Intel's customers for EFI 1.1 should be the Itanium customers.

Quote:
MCFG tables are part of the PCI, PCI-x, and PCI express specs. If there are no tables then the platform is non PCI compliant.
The MCFG tables are there, if I understood them correctly. I can set the PCI Configuration registers from EFI. If you look at the 'mm' EFI Shell app, you have 4 types of access: Straight memory access, PCI/PCIE configuration regs, IO Ports and memory mapped IO.

Quote:
No. User mode applications in Windows run in a virtual address space. You can however make a frontend app (or a .cpl like Apple) that calls a NVRAM driver. This is what Apple does as part of the Bootcamp driver install. Kernel mode drivers in NT run in their own kernel space called a "segment" but have complete access to all of system memory. (So long as they don't try mixing the two together. Which results in a blue screen.) If you can compile a .dll you can totally make a driver too. Just use this link to build it.
I would imagine that there's also a kernel driver involved for NVRAM access but I was wondering if in Windows x64 UEFI edition you get one from Microsoft or have to write your own.
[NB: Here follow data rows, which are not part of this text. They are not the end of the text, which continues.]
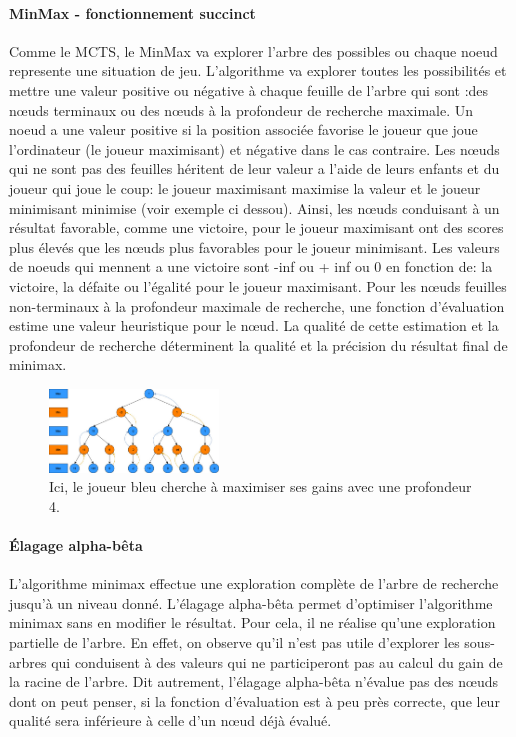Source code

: \paragraph{MinMax - fonctionnement succinct}
Comme le MCTS, le MinMax va explorer l'arbre des possibles ou chaque noeud represente une situation de jeu. 
L'algorithme va explorer toutes les possibilités et mettre une valeur positive ou négative
à chaque feuille de l'arbre qui sont :des nœuds terminaux ou des nœuds à la profondeur de recherche maximale.
Un noeud a une valeur positive si la position associée favorise le joueur que joue l'ordinateur (le joueur maximisant) 
et négative dans le cas contraire.
Les nœuds qui ne sont pas des feuilles héritent de leur valeur a l'aide de leurs enfants et du joueur qui joue le coup:
le joueur maximisant maximise la valeur et le joueur minimisant minimise (voir exemple ci dessou).
Ainsi, les nœuds conduisant à un résultat favorable, comme une victoire, pour le joueur maximisant ont des scores plus
élevés que les nœuds plus favorables pour le joueur minimisant. Les valeurs de noeuds qui mennent a une victoire sont -inf ou + inf ou 0 en fonction de:
la victoire, la défaite ou l'égalité pour le joueur maximisant. Pour les nœuds feuilles non-terminaux à la profondeur maximale de recherche, 
une fonction d'évaluation estime une valeur heuristique pour le nœud. La qualité de cette estimation et la profondeur de recherche déterminent la 
qualité et la précision du résultat final de minimax.


\begin{figure}[h]
    \begin{center}
        \includegraphics[width=0.4\textwidth]{root/MinMax.jpeg}
    \end{center}
    \caption{Ici, le joueur bleu cherche à maximiser ses gains avec une profondeur 4.}\label{fig:min_max}
\end{figure}


\paragraph{Élagage alpha-bêta}
L'algorithme minimax effectue une exploration complète de l'arbre de recherche jusqu'à un niveau donné. L'élagage alpha-bêta permet d'optimiser 
l'algorithme minimax sans en modifier le résultat. Pour cela, il ne réalise qu'une exploration
partielle de l'arbre. En effet, on observe qu'il n'est pas utile d'explorer les sous-arbres qui conduisent à des valeurs
qui ne participeront pas au calcul du gain de la racine de l'arbre. Dit autrement, l'élagage alpha-bêta n'évalue pas des nœuds dont on peut penser, 
si la fonction d'évaluation est à peu près correcte, que leur qualité sera inférieure à celle d'un nœud déjà évalué.

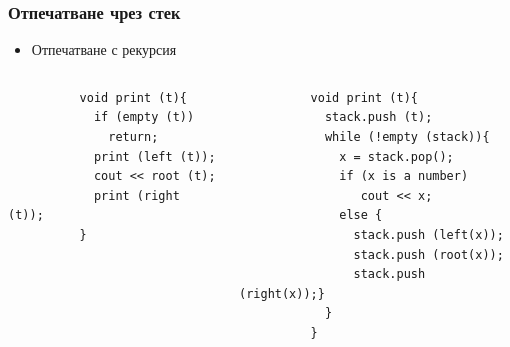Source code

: \documentclass{beamer}
\begin{document}
\begin{frame}[fragile]
\frametitle{Отпечатване чрез стек}

\begin{itemize}
  \item Отпечатване с рекурсия 
\end{itemize}


\begin{columns}[t]
  \begin{column}{0.4\textwidth}
      \begin{flushleft}
        \begin{lstlisting}
          void print (t){
            if (empty (t))
              return;
            print (left (t));
            cout << root (t);
            print (right (t));
          }
        \end{lstlisting}
      \end{flushleft}

  \end{column}
  \begin{column}{0.6\textwidth}
  
      \begin{flushleft}
        \begin{lstlisting}
          void print (t){
            stack.push (t);
            while (!empty (stack)){
              x = stack.pop();
              if (x is a number) 
                 cout << x;
              else {
                stack.push (left(x)); 
                stack.push (root(x));
                stack.push (right(x));}
            }
          }
        \end{lstlisting}
      \end{flushleft}

  \end{column}
\end{columns}




\end{frame}
\end{document}
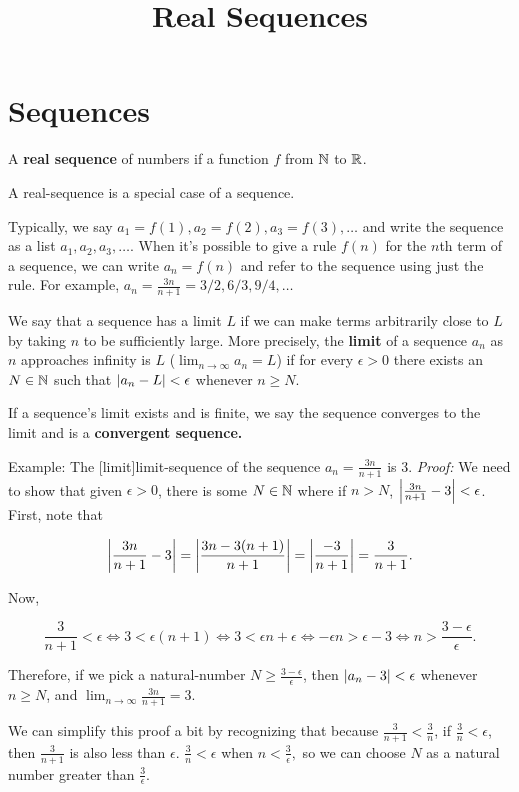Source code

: \documentclass{article}
\title{Real Sequences}
\begin{document}
\section{Sequences}

\begin{definition}
A \textbf{real sequence} of numbers if a \@{function} $f$ from $\naturals$ to $\reals$.
\end{definition}

\begin{note}\label{real-sequence-notation}
A \@{real-sequence} is a special case of a \@{sequence}.

Typically, we say $a_1 = f(1), a_2 = f(2), a_3 = f(3), \dots$ and write the sequence as a list $a_1, a_2, a_3, \dots.$ When it's possible to give a rule $f(n)$ for the $n$th term of a sequence, we can write $a_n = f(n)$ and refer to the sequence using just the rule. For example, $a_n = \frac{3n}{n+1} = 3/2, 6/3, 9/4, \dots$
\end{note}

We say that a \@{sequence} has a limit $L$ if we can make terms arbitrarily close to $L$ by taking $n$ to be sufficiently large. More precisely, the \textbf{limit} of a sequence $a_n$ as $n$ approaches infinity is $L$ ($\lim_{n \to \infty} a_n = L$) if for every $\epsilon > 0$ there exists an $N \in \naturals$ such that $\abs{a_n -L} < \epsilon$ whenever $n \geq N$.

If a sequence's limit exists and is finite, we say the sequence \@{converges} to the limit and is a \textbf{convergent sequence.}

Example: The \@[limit]{limit-sequence} of the sequence $a_n = \frac{3n}{n+1}$ is $3$. \emph{Proof:} We need to show that given $\epsilon > 0$, there is some $N \in \naturals$ where if $n > N$, $\abs{\frac{3n}{n+1} - 3} < \epsilon$. First, note that

\[ \abs{\frac{3n}{n+1} - 3} = \abs{\frac{3n - 3(n+1)}{n+1}} = \abs{\frac{-3}{n+1}} = \frac{3}{n+1}. \]

Now,

\[ \frac{3}{n+1} < \epsilon \iff 3 < \epsilon (n+1) \iff 3 < \epsilon n + \epsilon \iff -\epsilon n > \epsilon - 3 \iff n > \frac{3 - \epsilon}{\epsilon}. \]

Therefore, if we pick a \@{natural-number} $N \geq \frac{3 - \epsilon}{\epsilon}$, then $\abs{a_n - 3} < \epsilon$ whenever $n \geq N$, and $\lim_{n \to \infty} \frac{3n}{n+1} = 3.$

We can simplify this proof a bit by recognizing that because $\frac{3}{n+1} < \frac{3}{n}$, if $\frac{3}{n} < \epsilon$, then $\frac{3}{n+1}$ is also less than $\epsilon$. $\frac{3}{n} < \epsilon$ when $n < \frac{3}{\epsilon},$ so we can choose $N$ as a natural number greater than $\frac{3}{\epsilon}.$
\end{document}

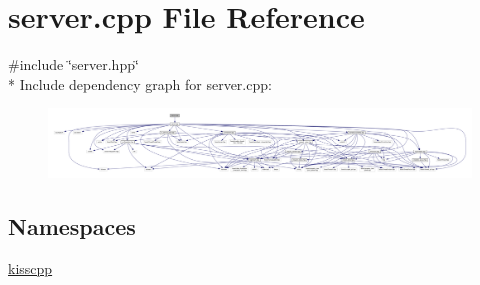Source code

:\hypertarget{a00076}{\section{server.\-cpp File Reference}
\label{a00076}
}
{\ttfamily \#include \char`\"{}server.\-hpp\char`\"{}}\\*
Include dependency graph for server.\-cpp\-:\nopagebreak
\begin{figure}[H]
\begin{center}
\leavevmode
\includegraphics[width=350pt]{a00122}
\end{center}
\end{figure}
\subsection*{Namespaces}
\begin{DoxyCompactItemize}
\item 
\hyperlink{a00089}{kisscpp}
\end{DoxyCompactItemize}
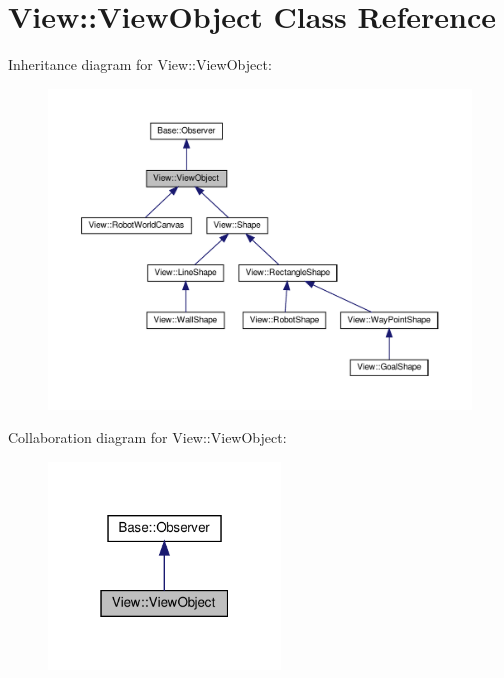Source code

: \hypertarget{class_view_1_1_view_object}{}\section{View\+:\+:View\+Object Class Reference}
\label{class_view_1_1_view_object}


Inheritance diagram for View\+:\+:View\+Object\+:
\nopagebreak
\begin{figure}[H]
\begin{center}
\leavevmode
\includegraphics[width=350pt]{class_view_1_1_view_object__inherit__graph}
\end{center}
\end{figure}


Collaboration diagram for View\+:\+:View\+Object\+:
\nopagebreak
\begin{figure}[H]
\begin{center}
\leavevmode
\includegraphics[width=175pt]{class_view_1_1_view_object__coll__graph}
\end{center}
\end{figure}
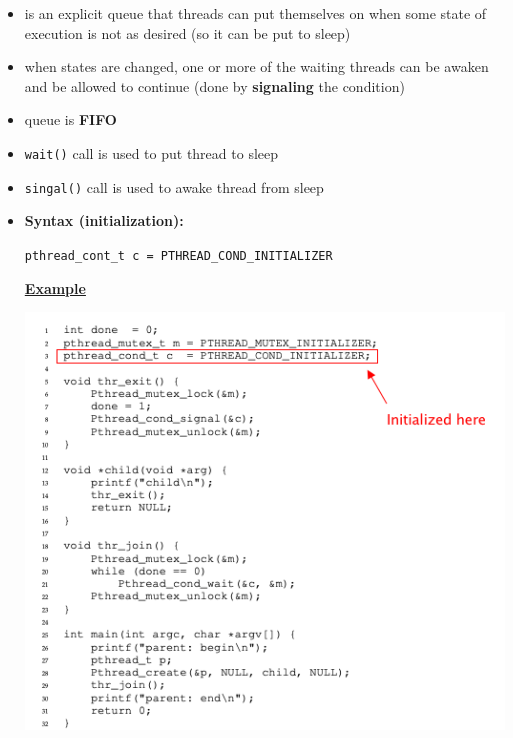 \documentclass[12pt]{article}
\begin{document}
\begin{enumerate}[1.]
\begin{enumerate}[a)]
\begin{itemize}
            \begin{itemize}
                \item is an explicit queue that threads can put themselves on when some
                state of execution is not as desired (so it can be put to sleep)
                \item when states are changed, one or more of the waiting threads can be
                awaken and be allowed to continue (done by \textbf{signaling} the condition)
                \item queue is \textbf{FIFO}
                \item \texttt{wait()} call is used to put thread to sleep
                \item \texttt{singal()} call is used to awake thread from sleep
                \item \textbf{Syntax (initialization):}

                \bigskip

                \texttt{pthread\_cont\_t c = PTHREAD\_COND\_INITIALIZER}

                \bigskip

                \underline{\textbf{Example}}

                \begin{center}
                \includegraphics[width=\linewidth]{images/midterm_2_solution_16.png}
                \end{center}


\end{itemize}
\end{itemize}
\end{enumerate}
\end{enumerate}
\end{document}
It would be neat to have one from Microsoft (since NVRAM is standardized in EFI, unlike in BIOS), and access it from WMI.

Quote:
I have confirmed the int 10h calls are hardcoded into the HAL, so I might possibly want to just give up now on my project (but not yours.) I'll have to write the miniport driver in a peculiar way. Virtual graphics drivers for Windows are a dime for a dozen on the interweb, like for example writing the video data to a file. Writing to a buffer should be way easier than to a disk but these types of things are used as secondary adapters with Windows still booting from real hardware. I have no idea how the HAL will react to this. In other words, how does one set the VGAE register for a virtual device driver?
You don't need to. The RDP virtual devices don't care about the VGAE register, thus the Remote Desktop actually works. The RDP devices are as real from a Windows perspective as any others. In GOP you can work on a multi-card system and not even know what video adapter you're using. Just write with GOP specified pixel formats (usually BGRA) at the frame buffer offset with the dimensions that GOP is giving you and you're set. My question is how will you find the GOP after ExitBootServices() runs. You need the active video card EFI_HANDLE or at least the GOP Protocol linked to it. Once you find it (Linux SRC might help you with a way to find it), the rest of the driver should be trivial. It would be nice if the PreOS Windows would just hand GOP over to you, but I don't think they do that. I think that once ntoskrnl starts running there's nothing left of winload and bootmgr.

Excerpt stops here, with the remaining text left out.